Who won the longest Wimbledon tennis match prior to the use of the tie-break?
In 1969 Gonzales's prevailed in the longest match ever played till that time, one so long and arduous that it resulted in the advent of tie break scoring. As a 41-year-old at Wimbledon, Gonzales met Charlie Pasarell, a Puerto Rican younger than Gonzales by 16 years.
Pasarell won a titanic first set, then with daylight fading, the 41-year-old Gonzales argued that the match should be suspended. The referee didn't relent, and thus the petulant Gonzales virtually threw the second set. At the break, the referee agreed the players should stop.
The next day, the serves, the volleys and all the prowess that made Gonzales a fiery competitor surfaced with trademark vengeance.
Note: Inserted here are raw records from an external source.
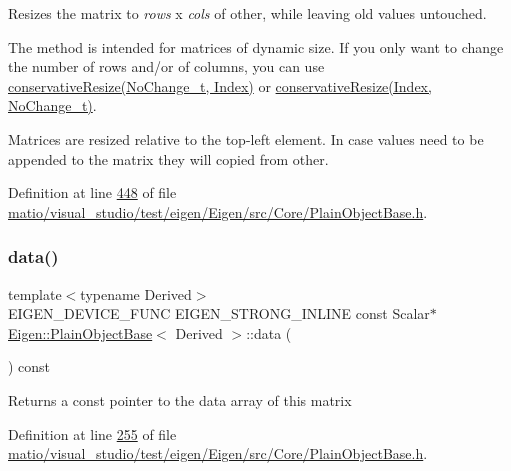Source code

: Resizes the matrix to {\itshape rows} x {\itshape cols} of {\ttfamily other}, while leaving old values untouched.

The method is intended for matrices of dynamic size. If you only want to change the number of rows and/or of columns, you can use \hyperlink{class_eigen_1_1_plain_object_base_a46afa73816539b0fe36c6e9abd7978a6}{conservative\+Resize(\+No\+Change\+\_\+t, Index)} or \hyperlink{class_eigen_1_1_plain_object_base_a528879aef40f9cbc4ab4925e4a6bceb9}{conservative\+Resize(\+Index, No\+Change\+\_\+t)}.

Matrices are resized relative to the top-\/left element. In case values need to be appended to the matrix they will copied from {\ttfamily other}. 

Definition at line \hyperlink{matio_2visual__studio_2test_2eigen_2_eigen_2src_2_core_2_plain_object_base_8h_source_l00448}{448} of file \hyperlink{matio_2visual__studio_2test_2eigen_2_eigen_2src_2_core_2_plain_object_base_8h_source}{matio/visual\+\_\+studio/test/eigen/\+Eigen/src/\+Core/\+Plain\+Object\+Base.\+h}.

\mbox{\label{class_eigen_1_1_plain_object_base_ac25699535374b1854cf8494e44ad31b2}} 
\subsubsection{\texorpdfstring{data()}{data()}\hspace{0.1cm}{\footnotesize\ttfamily [1/4]}}
{\footnotesize\ttfamily template$<$typename Derived$>$ \\
E\+I\+G\+E\+N\+\_\+\+D\+E\+V\+I\+C\+E\+\_\+\+F\+U\+NC E\+I\+G\+E\+N\+\_\+\+S\+T\+R\+O\+N\+G\+\_\+\+I\+N\+L\+I\+NE const Scalar$\ast$ \hyperlink{class_eigen_1_1_plain_object_base}{Eigen\+::\+Plain\+Object\+Base}$<$ Derived $>$\+::data (\begin{DoxyParamCaption}{ }\end{DoxyParamCaption}) const\hspace{0.3cm}{\ttfamily [inline]}}

\begin{DoxyReturn}{Returns}
a const pointer to the data array of this matrix 
\end{DoxyReturn}


Definition at line \hyperlink{matio_2visual__studio_2test_2eigen_2_eigen_2src_2_core_2_plain_object_base_8h_source_l00255}{255} of file \hyperlink{matio_2visual__studio_2test_2eigen_2_eigen_2src_2_core_2_plain_object_base_8h_source}{matio/visual\+\_\+studio/test/eigen/\+Eigen/src/\+Core/\+Plain\+Object\+Base.\+h}.


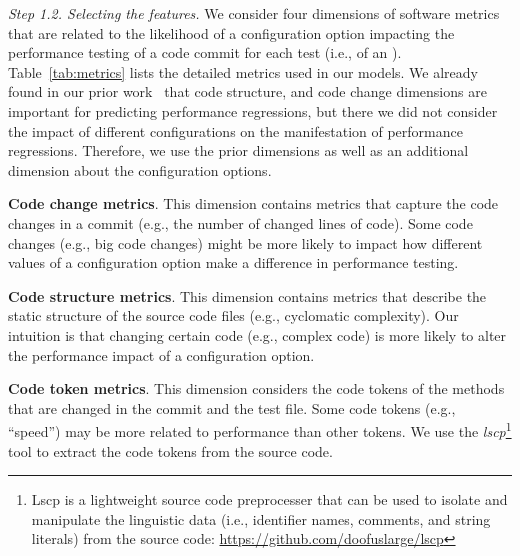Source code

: \textit{Step 1.2. Selecting the features.}
We consider four dimensions of software metrics that are related to the likelihood of a configuration option impacting the performance testing of a code commit for each test (i.e., of an \instance). Table~\ref{tab:metrics} lists the detailed metrics used in our models. %
We already found in our prior work~\cite{jinfu_tse2020} that code structure, and code change dimensions are important for predicting performance regressions, but there we did not consider the impact of different configurations on the manifestation of performance regressions. Therefore, we use the prior dimensions as well as an additional dimension about the configuration options.

    \textbf{Code change metrics}. This dimension contains metrics that capture the code changes in a commit (e.g., the number of changed lines of code). Some code changes (e.g., big code changes) might be more likely to impact how different values of a configuration option make a difference in performance testing.
    
    \textbf{Code structure metrics}. This dimension contains metrics that describe the static structure of the source code files (e.g., cyclomatic complexity). %
    Our intuition is that changing certain code (e.g., complex code) is more likely to alter the performance impact of a configuration option.
    
    \textbf{Code token metrics}. This dimension considers the code tokens of the methods that are changed in the commit and the test file.%
    Some code tokens (e.g., ``speed'') may be more related to performance than other tokens. We use the \emph{lscp}\footnote{Lscp is a lightweight source code preprocesser that can be used to isolate and manipulate the linguistic data (i.e., identifier names, comments, and string literals) from the source code: \url{https://github.com/doofuslarge/lscp}} tool to extract the code tokens from the source code.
Pasarell, seeking to exploit Gonzales's advanced years, tried to aim soft service returns at Gonzales's feet and tire him with frequent lobs. In the fifth set, Gonzales saved all seven match points that Pasarell had against him, twice coming back from 0–40 deficits, to walk off the court the eventual winner in a 5-hour, 12-minute epic.
The final score was an improbable 22–24, 1–6, 16–14, 6–3, 11–9. The match with Pasarell, however, is still remembered as one of the highlights in the history of tennis and has been called one of "The Ten Greatest Matches of the Open Era" in the November/December 2003 issue of TENNIS magazine.